Jules et Jim (1962)
Director: Francois Truffaut
My favourite film critic Mark Kermode refers to the French New Wave (Nouvelle Vague in French) as 'the New Vague.' While a joke on his part (he is not enamoured of the film movement), there is certainly some truth in what he says; these films have a vagueness about them. The characters are uncertain about what they want; the camera moves with a freedom that belies an unfocused approach to narrative. Catherine, the true star of this film, is a character unsure of what she wants. She loves both Jules and Jim, yet cannot have both. Jules and Jim are also wandering through life unable to articulate or effect what it is they want.

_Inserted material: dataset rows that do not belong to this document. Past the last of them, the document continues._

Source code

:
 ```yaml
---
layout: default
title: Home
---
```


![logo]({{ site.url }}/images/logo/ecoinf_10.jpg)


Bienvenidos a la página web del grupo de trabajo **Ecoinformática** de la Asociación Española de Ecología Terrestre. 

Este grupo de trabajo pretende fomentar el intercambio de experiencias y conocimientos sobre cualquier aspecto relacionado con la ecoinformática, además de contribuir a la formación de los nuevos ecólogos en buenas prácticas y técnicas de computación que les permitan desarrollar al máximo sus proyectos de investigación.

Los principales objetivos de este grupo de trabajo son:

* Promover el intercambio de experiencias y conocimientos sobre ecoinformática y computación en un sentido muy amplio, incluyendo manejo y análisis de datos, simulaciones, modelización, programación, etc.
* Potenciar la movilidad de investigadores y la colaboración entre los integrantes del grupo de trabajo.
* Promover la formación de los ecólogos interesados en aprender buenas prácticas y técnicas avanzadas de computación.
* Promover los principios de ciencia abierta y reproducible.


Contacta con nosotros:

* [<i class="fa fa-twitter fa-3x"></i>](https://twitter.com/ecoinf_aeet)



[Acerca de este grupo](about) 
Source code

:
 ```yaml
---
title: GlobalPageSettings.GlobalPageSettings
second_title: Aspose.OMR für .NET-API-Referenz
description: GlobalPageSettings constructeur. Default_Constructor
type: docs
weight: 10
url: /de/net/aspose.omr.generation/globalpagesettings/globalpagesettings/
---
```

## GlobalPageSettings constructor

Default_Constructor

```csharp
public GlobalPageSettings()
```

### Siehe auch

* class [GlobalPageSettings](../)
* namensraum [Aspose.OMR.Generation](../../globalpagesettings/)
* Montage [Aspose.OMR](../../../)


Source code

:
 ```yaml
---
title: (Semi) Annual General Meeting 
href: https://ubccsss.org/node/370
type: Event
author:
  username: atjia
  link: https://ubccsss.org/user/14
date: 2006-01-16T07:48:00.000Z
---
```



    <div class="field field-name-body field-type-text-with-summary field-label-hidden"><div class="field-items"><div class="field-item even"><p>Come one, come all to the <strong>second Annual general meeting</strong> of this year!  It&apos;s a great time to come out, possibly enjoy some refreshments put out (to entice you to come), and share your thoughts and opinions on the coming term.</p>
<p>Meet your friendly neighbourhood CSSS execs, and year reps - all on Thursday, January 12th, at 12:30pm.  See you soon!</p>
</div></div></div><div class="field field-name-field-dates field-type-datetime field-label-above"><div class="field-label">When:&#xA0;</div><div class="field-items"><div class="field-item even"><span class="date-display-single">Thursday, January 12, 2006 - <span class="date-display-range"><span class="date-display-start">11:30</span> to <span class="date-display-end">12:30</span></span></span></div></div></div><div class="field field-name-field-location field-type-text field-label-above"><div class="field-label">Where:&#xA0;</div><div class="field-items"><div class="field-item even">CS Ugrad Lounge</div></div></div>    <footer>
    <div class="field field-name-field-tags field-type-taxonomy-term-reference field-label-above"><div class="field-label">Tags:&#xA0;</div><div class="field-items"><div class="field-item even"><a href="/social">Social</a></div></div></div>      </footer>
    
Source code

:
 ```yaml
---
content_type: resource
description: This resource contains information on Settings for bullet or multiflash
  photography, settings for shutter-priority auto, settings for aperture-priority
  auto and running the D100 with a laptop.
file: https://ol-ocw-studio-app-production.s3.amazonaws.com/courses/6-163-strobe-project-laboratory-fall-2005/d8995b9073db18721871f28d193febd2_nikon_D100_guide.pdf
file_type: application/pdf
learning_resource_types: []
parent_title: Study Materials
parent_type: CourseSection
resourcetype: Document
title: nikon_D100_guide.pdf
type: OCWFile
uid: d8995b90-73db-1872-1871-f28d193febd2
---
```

I enjoyed Truffaut's The 400 Blows more than this, probably due to the performance of Jean-Pierre Leaud. Perhaps the freshness that this style of filmmaking brought in has worn off. Movies have absorbed these techniques, mixing them with traditional shots; as a result, Jules et Jim looks less radical than it once did. It does still feel playful, and the image of the three standing at windows in a triangle shape was great. The three main characters are rather unknowable and often unlikable, though the camera clearly loves Jeanne Moreau's face.
There is always a feeling of satistfaction in seeing a film that is a giant of film history. I am not sure if I will watch this again, at least not anytime soon, but I do appreciate the effect the French New Wave had on cinema.